-- Task material follows --

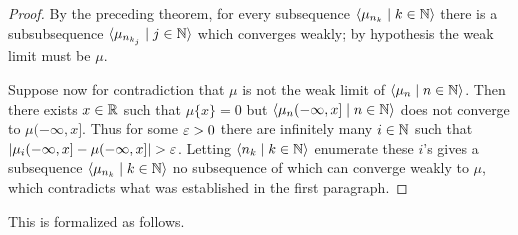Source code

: \documentclass[leqno]{article}
\theoremstyle{definition}
\newcommand{\bldseq}[2]{\langle{#1}\mid{#2}\rangle}
\begin{document}
\begin{proof}
By the preceding theorem, for every subsequence $\bldseq{\mu_{n_k}}{k \in \N}$ there is a subsubsequence $\bldseq{\mu_{n_{k_j}}}{j \in \N}$ which converges weakly; by hypothesis the weak limit must be $\mu$.

Suppose now for contradiction that $\mu$ is not the weak limit of $\bldseq{\mu_n}{n \in \N}$. Then there exists $x \in \mathbb{R}$ such that $\mu \{x\} = 0$ but $\bldseq{\mu_n (-\infty, x]}{n \in \N}$ does not converge to $\mu (-\infty, x]$. Thus for some $\varepsilon > 0$ there are infinitely many $i \in \mathbb{N}$ such that $|\mu_i (-\infty, x] - \mu (-\infty, x]| > \varepsilon$. Letting $\bldseq{n_k}{k \in \N}$ enumerate these $i$'s gives a subsequence $\bldseq{\mu_{n_k}}{k \in \N}$ no subsequence of which can converge weakly to $\mu$, which contradicts what was established in the first paragraph.
\end{proof}

This is formalized as follows.

\medskip
\end{document}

-- Task material concluded --

• Problem description:
Reproduce all the entries above exactly. Include no images.

• Result for this task:
Source code

: \documentclass[leqno]{article}
\theoremstyle{definition}
\newcommand{\bldseq}[2]{\langle{#1}\mid{#2}\rangle}
\begin{document}
\begin{proof}
By the preceding theorem, for every subsequence $\bldseq{\mu_{n_k}}{k \in \N}$ there is a subsubsequence $\bldseq{\mu_{n_{k_j}}}{j \in \N}$ which converges weakly; by hypothesis the weak limit must be $\mu$.

Suppose now for contradiction that $\mu$ is not the weak limit of $\bldseq{\mu_n}{n \in \N}$. Then there exists $x \in \mathbb{R}$ such that $\mu \{x\} = 0$ but $\bldseq{\mu_n (-\infty, x]}{n \in \N}$ does not converge to $\mu (-\infty, x]$. Thus for some $\varepsilon > 0$ there are infinitely many $i \in \mathbb{N}$ such that $|\mu_i (-\infty, x] - \mu (-\infty, x]| > \varepsilon$. Letting $\bldseq{n_k}{k \in \N}$ enumerate these $i$'s gives a subsequence $\bldseq{\mu_{n_k}}{k \in \N}$ no subsequence of which can converge weakly to $\mu$, which contradicts what was established in the first paragraph.
\end{proof}

This is formalized as follows.

\medskip
\end{document}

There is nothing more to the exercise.